**EXERCISE DESCRIPTION:** Your task is to gather the lines below that hold the string "等值定理".

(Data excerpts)
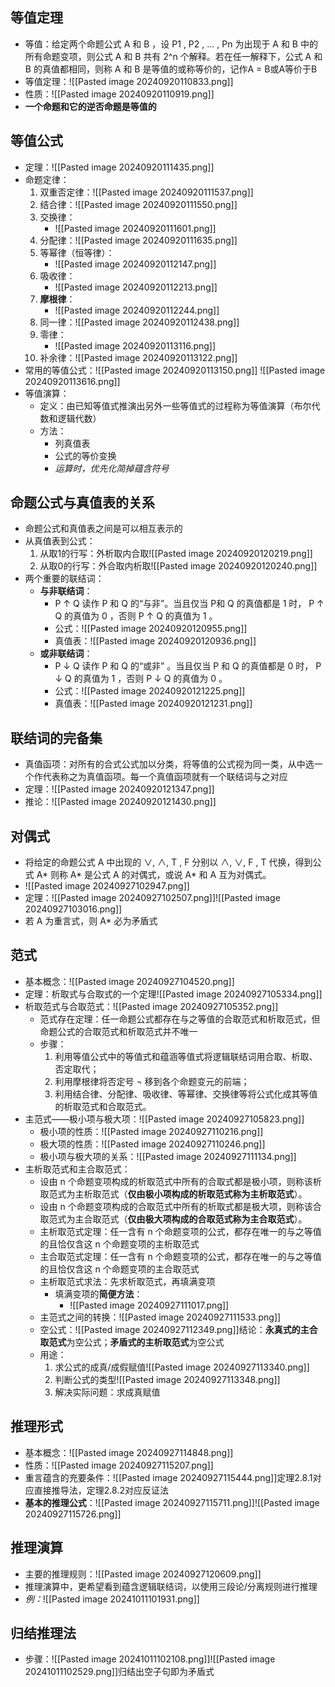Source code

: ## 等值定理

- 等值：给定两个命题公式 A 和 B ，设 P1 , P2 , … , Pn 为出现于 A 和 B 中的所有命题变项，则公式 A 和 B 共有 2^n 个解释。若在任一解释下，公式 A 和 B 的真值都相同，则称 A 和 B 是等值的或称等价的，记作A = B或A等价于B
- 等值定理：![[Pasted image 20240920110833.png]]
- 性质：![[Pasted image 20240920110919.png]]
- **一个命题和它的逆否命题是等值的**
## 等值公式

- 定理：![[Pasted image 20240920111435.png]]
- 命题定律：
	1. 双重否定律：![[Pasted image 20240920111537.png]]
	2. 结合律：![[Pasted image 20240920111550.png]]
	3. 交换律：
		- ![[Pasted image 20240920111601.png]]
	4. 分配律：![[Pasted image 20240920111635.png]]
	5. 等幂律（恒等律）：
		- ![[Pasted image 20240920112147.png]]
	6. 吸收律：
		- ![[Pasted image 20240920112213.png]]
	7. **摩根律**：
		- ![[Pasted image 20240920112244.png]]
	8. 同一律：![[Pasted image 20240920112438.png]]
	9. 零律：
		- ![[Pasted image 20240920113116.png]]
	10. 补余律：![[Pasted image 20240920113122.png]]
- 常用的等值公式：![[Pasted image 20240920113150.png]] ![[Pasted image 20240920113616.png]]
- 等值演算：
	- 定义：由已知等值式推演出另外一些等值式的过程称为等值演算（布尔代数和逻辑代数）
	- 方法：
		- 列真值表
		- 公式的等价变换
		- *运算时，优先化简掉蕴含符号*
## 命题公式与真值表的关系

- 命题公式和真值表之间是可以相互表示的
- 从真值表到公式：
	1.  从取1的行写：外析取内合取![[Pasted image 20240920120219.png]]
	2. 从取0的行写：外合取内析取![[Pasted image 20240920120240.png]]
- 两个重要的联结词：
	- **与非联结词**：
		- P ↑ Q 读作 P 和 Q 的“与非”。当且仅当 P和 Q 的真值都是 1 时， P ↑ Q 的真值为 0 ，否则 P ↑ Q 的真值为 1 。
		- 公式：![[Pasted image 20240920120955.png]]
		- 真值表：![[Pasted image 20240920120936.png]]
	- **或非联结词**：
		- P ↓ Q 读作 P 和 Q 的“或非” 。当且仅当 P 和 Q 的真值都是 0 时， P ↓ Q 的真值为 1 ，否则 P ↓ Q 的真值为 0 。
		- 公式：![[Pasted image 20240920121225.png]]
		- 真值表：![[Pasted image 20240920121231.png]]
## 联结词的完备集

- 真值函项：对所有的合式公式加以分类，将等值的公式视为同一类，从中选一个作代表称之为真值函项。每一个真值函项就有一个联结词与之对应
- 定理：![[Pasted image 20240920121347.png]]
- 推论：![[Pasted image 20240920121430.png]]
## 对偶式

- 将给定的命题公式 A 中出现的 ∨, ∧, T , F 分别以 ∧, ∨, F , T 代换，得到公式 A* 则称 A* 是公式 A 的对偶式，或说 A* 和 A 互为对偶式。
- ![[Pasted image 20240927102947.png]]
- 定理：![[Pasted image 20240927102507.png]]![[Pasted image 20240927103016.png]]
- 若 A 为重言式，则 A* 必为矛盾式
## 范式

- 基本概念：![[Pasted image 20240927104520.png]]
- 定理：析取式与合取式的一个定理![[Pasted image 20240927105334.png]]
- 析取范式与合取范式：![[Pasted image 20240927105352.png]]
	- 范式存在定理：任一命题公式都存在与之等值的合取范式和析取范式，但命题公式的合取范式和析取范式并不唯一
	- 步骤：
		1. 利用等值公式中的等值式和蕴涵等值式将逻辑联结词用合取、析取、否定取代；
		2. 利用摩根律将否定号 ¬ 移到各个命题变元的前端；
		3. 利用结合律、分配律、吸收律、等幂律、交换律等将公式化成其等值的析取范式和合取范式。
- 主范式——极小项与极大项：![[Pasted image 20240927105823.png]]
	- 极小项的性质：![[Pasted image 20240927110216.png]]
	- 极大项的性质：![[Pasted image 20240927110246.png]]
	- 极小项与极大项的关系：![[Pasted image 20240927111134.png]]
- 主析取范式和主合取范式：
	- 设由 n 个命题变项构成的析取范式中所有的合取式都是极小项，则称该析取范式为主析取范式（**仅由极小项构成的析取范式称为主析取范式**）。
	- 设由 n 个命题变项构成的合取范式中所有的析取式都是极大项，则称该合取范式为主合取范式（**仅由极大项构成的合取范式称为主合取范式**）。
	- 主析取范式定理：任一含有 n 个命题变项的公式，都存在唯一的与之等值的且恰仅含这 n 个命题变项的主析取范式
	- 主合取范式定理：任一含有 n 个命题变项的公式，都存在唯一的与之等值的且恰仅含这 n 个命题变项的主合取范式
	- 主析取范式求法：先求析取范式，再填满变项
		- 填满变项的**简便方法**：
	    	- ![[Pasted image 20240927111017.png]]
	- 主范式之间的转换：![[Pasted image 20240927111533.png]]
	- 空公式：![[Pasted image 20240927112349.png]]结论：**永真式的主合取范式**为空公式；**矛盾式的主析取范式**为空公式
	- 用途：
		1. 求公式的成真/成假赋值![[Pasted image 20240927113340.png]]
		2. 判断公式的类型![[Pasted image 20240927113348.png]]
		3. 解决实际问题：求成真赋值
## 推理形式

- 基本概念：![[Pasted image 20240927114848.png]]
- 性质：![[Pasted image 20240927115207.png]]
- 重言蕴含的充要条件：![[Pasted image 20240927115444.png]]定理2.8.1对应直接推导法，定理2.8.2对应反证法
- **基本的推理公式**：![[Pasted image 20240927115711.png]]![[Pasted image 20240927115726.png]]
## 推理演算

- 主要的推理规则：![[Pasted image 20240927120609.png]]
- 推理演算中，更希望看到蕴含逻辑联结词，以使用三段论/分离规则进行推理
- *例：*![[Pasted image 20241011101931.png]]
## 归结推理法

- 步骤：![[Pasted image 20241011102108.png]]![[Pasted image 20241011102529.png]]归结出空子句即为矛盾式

--

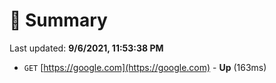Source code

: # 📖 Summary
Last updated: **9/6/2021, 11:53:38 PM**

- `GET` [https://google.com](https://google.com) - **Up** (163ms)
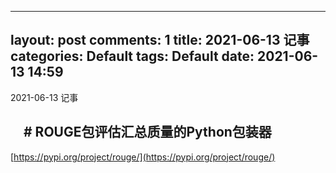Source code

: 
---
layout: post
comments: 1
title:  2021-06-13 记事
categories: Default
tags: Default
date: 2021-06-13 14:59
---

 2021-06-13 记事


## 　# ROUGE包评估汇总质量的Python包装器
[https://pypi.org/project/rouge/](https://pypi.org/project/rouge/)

---

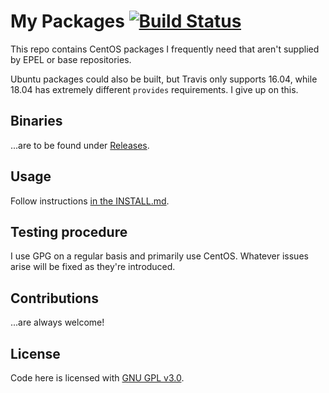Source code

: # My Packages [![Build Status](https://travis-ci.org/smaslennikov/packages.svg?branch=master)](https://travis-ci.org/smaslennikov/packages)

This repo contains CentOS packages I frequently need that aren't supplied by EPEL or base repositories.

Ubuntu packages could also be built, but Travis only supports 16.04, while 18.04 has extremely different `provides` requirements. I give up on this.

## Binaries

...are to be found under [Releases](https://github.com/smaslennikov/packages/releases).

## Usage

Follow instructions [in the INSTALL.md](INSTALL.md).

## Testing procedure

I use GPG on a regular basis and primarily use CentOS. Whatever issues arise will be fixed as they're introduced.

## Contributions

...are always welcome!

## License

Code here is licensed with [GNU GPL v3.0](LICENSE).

**SOLUTION:**
: ## 等值定理
- 等值定理：![[Pasted image 20240920110833.png]]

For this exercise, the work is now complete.